The report, citing Eastman’s Dec. 22 email, says the lawyer wasn’t in favor of suing Pence.

“Eastman argued that filing a suit against the Vice President had ‘close[ ] to zero’ chance of succeeding, and there was a ‘very high’ risk that the court would issue an opinion stating that ‘Pence has no authority to reject the Biden certified ballots,’” the report says, appearing to quote from the email.

According to the report, Olson “stated that getting a judicial determination ‘that Pence is constrained by [the Electoral Count Act]’ could ‘completely tank the January 6 strategy.’” The report cites Olson’s Dec. 22 email.

The Electoral Count Act is an 1887 law that governs how Congress formally counts the electoral college vote following presidential elections. On Thursday, the Senate passed changes to the act to make clear the vice president’s role in the process is only a formality. Retiring Missouri Republican Sen. Roy Blunt helped craft the measure and voted in its favor in his last vote in Congress.

The House is expected to pass the legislation Friday as part of an annual spending bill, sending it to Biden, who is expected to sign it.

Former Kansas AG Kline produced no fraud evidence

After former Kansas Attorney General Phill Kline, a Republican, was subpoenaed by the House January 6 Committee this March, the final report says Kline was among a host of witnesses who were unable to produce evidence of widespread fraud in the 2020 election.

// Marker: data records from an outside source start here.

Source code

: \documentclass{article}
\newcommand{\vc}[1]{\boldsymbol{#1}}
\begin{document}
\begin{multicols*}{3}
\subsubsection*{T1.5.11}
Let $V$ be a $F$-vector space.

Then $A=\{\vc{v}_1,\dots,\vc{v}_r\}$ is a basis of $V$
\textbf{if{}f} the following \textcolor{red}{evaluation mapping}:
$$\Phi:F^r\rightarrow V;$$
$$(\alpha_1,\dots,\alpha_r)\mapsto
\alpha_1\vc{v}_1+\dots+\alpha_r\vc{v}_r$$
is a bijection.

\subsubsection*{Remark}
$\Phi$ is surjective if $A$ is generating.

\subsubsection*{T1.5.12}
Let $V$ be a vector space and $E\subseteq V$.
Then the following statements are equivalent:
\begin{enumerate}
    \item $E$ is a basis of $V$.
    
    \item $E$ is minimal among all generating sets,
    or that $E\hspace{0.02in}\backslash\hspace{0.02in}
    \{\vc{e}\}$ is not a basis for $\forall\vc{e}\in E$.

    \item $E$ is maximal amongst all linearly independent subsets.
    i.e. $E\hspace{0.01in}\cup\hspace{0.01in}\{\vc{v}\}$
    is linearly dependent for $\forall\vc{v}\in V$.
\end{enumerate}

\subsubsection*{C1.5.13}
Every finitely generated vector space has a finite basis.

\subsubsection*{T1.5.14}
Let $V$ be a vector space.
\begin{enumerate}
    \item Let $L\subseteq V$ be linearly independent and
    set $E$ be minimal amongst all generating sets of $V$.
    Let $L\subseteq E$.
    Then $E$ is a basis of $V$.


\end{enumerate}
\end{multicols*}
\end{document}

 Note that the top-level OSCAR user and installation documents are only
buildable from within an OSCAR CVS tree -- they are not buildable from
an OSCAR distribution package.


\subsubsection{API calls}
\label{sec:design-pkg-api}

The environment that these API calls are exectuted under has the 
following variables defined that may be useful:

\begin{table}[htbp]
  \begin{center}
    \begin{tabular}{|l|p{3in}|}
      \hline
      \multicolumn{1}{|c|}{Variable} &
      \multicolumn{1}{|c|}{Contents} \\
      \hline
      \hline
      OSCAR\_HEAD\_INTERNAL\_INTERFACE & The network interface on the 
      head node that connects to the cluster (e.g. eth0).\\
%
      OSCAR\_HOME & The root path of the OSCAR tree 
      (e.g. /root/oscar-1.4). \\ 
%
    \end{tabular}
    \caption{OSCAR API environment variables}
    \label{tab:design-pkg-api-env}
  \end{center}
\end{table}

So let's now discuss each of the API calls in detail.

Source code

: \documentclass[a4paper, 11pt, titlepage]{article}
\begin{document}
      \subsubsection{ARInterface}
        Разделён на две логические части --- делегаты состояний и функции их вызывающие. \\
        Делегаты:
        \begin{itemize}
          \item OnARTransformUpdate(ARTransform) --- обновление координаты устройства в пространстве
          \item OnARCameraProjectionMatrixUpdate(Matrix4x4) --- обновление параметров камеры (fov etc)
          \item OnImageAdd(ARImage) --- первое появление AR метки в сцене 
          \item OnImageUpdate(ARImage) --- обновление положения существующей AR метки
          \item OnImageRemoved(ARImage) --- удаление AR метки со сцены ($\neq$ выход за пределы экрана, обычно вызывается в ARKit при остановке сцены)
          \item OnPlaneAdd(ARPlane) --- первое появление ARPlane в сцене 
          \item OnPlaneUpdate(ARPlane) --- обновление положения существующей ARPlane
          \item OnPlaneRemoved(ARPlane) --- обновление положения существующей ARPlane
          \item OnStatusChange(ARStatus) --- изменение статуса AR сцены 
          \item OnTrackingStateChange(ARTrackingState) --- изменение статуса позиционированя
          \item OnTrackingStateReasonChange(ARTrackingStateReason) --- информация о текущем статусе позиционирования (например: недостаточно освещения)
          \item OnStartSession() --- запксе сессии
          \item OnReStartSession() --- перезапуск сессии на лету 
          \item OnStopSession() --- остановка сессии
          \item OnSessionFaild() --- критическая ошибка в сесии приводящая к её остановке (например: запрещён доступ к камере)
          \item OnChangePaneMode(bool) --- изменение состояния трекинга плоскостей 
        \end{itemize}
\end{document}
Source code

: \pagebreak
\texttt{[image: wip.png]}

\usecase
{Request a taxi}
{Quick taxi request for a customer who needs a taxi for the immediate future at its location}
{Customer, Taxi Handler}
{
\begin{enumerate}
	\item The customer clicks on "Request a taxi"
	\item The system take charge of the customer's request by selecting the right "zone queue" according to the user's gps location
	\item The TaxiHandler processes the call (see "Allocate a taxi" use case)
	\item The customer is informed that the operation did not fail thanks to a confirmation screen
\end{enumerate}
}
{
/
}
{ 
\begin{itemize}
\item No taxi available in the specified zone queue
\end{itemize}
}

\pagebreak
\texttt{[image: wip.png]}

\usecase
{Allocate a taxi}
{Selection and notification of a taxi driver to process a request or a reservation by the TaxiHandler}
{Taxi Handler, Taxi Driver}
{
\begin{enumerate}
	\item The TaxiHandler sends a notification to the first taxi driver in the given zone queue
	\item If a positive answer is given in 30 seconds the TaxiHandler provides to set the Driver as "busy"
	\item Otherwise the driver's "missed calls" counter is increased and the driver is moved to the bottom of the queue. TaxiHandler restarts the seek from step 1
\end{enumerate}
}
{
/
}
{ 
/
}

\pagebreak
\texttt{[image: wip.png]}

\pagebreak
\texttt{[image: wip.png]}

The committee had previously said Kline helped convene a meeting between Trump and more than 300 state legislators in an attempt “to disseminate purported evidence of election fraud” and encouraged the legislators to sign a letter urging Pence to delay the electoral certification.

Kline was Kansas attorney general from 2003 until 2007 and is now a law professor at Liberty University in Virginia. He has been indefinitely suspended from practicing law in Kansas since 2013, stemming from his investigation into Kansas abortion providers as attorney general.